• WHAT TO WORK ON
Every line below must be reproduced exactly. Copy them all.
=== Section Start ===
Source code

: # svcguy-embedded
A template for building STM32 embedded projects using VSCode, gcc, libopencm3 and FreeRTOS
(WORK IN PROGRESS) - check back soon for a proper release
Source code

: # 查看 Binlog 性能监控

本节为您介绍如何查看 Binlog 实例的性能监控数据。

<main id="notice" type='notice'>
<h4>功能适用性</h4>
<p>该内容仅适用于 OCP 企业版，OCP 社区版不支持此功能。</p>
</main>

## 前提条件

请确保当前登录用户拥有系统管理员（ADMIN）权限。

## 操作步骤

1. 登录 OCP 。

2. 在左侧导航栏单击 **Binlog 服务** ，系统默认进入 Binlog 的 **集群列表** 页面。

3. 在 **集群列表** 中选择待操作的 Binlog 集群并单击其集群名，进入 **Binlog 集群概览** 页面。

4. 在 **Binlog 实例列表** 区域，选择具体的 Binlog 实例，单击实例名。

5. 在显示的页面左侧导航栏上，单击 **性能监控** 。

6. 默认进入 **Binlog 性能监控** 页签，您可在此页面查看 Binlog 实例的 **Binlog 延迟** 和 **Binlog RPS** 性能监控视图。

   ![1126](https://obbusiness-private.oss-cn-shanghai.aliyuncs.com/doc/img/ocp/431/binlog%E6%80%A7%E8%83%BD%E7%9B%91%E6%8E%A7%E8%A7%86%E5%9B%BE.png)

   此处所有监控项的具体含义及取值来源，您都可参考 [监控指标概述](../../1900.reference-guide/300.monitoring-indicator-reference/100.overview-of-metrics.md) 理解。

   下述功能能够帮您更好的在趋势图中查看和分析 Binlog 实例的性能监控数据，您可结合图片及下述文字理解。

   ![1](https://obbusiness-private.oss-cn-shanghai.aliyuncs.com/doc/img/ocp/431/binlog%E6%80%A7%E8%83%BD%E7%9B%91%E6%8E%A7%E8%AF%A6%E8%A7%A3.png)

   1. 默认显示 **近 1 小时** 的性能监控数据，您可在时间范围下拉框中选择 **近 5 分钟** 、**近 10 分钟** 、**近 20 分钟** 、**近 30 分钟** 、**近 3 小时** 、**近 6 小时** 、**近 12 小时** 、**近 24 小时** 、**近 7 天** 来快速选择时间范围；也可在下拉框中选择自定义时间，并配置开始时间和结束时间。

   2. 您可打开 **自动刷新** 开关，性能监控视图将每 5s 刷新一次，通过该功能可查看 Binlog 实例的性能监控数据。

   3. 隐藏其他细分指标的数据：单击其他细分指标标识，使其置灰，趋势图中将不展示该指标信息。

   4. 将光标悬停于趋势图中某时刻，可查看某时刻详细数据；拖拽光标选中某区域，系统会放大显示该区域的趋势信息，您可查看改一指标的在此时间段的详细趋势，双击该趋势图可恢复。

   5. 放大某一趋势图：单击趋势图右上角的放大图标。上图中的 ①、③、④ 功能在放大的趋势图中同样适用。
=== Section End ===
• SOLUTION
Source code

: # svcguy-embedded
A template for building STM32 embedded projects using VSCode, gcc, libopencm3 and FreeRTOS
(WORK IN PROGRESS) - check back soon for a proper release
Source code

: # 查看 Binlog 性能监控

本节为您介绍如何查看 Binlog 实例的性能监控数据。

<main id="notice" type='notice'>
<h4>功能适用性</h4>
<p>该内容仅适用于 OCP 企业版，OCP 社区版不支持此功能。</p>
</main>

## 前提条件

请确保当前登录用户拥有系统管理员（ADMIN）权限。

## 操作步骤

1. 登录 OCP 。

2. 在左侧导航栏单击 **Binlog 服务** ，系统默认进入 Binlog 的 **集群列表** 页面。

3. 在 **集群列表** 中选择待操作的 Binlog 集群并单击其集群名，进入 **Binlog 集群概览** 页面。

4. 在 **Binlog 实例列表** 区域，选择具体的 Binlog 实例，单击实例名。

5. 在显示的页面左侧导航栏上，单击 **性能监控** 。

6. 默认进入 **Binlog 性能监控** 页签，您可在此页面查看 Binlog 实例的 **Binlog 延迟** 和 **Binlog RPS** 性能监控视图。

   ![1126](https://obbusiness-private.oss-cn-shanghai.aliyuncs.com/doc/img/ocp/431/binlog%E6%80%A7%E8%83%BD%E7%9B%91%E6%8E%A7%E8%A7%86%E5%9B%BE.png)

   此处所有监控项的具体含义及取值来源，您都可参考 [监控指标概述](../../1900.reference-guide/300.monitoring-indicator-reference/100.overview-of-metrics.md) 理解。

   下述功能能够帮您更好的在趋势图中查看和分析 Binlog 实例的性能监控数据，您可结合图片及下述文字理解。

   ![1](https://obbusiness-private.oss-cn-shanghai.aliyuncs.com/doc/img/ocp/431/binlog%E6%80%A7%E8%83%BD%E7%9B%91%E6%8E%A7%E8%AF%A6%E8%A7%A3.png)

   1. 默认显示 **近 1 小时** 的性能监控数据，您可在时间范围下拉框中选择 **近 5 分钟** 、**近 10 分钟** 、**近 20 分钟** 、**近 30 分钟** 、**近 3 小时** 、**近 6 小时** 、**近 12 小时** 、**近 24 小时** 、**近 7 天** 来快速选择时间范围；也可在下拉框中选择自定义时间，并配置开始时间和结束时间。

   2. 您可打开 **自动刷新** 开关，性能监控视图将每 5s 刷新一次，通过该功能可查看 Binlog 实例的性能监控数据。

   3. 隐藏其他细分指标的数据：单击其他细分指标标识，使其置灰，趋势图中将不展示该指标信息。

   4. 将光标悬停于趋势图中某时刻，可查看某时刻详细数据；拖拽光标选中某区域，系统会放大显示该区域的趋势信息，您可查看改一指标的在此时间段的详细趋势，双击该趋势图可恢复。

   5. 放大某一趋势图：单击趋势图右上角的放大图标。上图中的 ①、③、④ 功能在放大的趋势图中同样适用。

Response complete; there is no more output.